Instructions to follow: For the data below, restate word for word only the lines from the line containing "- OSI 7 Layer" through the line containing "있도록 데이터 변환|", both ends included.

Saved entries:
== == ==

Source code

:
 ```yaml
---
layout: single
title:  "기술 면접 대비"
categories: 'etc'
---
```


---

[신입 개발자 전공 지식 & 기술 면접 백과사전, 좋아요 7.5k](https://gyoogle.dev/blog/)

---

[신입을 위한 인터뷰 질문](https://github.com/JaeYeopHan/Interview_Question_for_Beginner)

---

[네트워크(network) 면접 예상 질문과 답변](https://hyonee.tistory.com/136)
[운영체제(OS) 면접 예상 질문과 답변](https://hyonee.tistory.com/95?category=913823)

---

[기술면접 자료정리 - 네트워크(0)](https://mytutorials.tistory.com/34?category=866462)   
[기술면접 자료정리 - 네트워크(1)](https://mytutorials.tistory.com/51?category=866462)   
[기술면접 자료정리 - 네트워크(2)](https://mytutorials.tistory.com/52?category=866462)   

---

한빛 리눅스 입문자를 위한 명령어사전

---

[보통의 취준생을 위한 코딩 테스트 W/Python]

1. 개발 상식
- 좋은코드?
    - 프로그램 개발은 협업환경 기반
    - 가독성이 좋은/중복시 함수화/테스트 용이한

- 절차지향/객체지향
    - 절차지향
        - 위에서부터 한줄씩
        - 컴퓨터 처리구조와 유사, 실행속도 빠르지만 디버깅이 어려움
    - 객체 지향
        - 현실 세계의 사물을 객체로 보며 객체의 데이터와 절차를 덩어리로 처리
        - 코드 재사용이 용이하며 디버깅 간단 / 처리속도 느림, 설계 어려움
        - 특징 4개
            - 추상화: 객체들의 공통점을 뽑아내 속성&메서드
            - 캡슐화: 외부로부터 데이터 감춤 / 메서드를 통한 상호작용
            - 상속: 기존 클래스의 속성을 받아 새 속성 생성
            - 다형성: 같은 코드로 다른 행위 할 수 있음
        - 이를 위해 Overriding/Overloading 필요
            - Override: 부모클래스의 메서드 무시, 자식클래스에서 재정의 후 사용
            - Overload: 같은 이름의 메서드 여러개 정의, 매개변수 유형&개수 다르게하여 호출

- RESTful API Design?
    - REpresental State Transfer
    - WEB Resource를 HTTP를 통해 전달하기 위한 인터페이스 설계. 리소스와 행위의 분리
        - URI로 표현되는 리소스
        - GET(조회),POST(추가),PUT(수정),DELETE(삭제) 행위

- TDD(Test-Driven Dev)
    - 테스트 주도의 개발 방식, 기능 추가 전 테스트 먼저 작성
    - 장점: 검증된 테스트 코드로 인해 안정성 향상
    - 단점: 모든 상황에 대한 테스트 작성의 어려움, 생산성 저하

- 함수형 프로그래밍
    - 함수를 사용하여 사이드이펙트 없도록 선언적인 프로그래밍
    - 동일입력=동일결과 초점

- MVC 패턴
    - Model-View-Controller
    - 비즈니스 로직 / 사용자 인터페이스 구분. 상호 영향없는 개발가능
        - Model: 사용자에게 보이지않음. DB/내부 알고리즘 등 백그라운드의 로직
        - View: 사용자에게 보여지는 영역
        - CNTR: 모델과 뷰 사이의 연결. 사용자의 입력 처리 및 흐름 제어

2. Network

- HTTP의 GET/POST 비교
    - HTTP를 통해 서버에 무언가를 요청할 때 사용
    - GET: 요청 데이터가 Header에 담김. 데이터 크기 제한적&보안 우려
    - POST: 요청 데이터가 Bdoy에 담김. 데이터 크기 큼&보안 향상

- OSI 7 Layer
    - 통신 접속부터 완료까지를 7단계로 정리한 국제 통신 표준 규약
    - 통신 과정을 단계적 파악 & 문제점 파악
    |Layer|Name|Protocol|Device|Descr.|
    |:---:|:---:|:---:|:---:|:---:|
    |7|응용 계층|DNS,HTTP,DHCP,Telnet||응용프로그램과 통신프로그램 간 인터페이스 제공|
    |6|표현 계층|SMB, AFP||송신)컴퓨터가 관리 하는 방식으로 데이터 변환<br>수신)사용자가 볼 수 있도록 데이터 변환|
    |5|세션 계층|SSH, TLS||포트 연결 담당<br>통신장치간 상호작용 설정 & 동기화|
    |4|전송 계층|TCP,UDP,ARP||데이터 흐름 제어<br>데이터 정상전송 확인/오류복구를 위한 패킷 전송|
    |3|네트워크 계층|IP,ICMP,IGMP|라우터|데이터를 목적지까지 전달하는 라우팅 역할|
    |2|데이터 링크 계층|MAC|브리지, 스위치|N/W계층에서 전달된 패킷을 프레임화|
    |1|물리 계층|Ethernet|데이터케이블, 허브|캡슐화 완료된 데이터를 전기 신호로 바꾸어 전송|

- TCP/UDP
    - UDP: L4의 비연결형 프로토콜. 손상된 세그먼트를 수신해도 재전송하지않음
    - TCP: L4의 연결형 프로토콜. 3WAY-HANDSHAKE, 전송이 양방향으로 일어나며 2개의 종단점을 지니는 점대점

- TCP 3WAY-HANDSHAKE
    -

== == ==

Your solution:
- OSI 7 Layer
    - 통신 접속부터 완료까지를 7단계로 정리한 국제 통신 표준 규약
    - 통신 과정을 단계적 파악 & 문제점 파악
    |Layer|Name|Protocol|Device|Descr.|
    |:---:|:---:|:---:|:---:|:---:|
    |7|응용 계층|DNS,HTTP,DHCP,Telnet||응용프로그램과 통신프로그램 간 인터페이스 제공|
    |6|표현 계층|SMB, AFP||송신)컴퓨터가 관리 하는 방식으로 데이터 변환<br>수신)사용자가 볼 수 있도록 데이터 변환|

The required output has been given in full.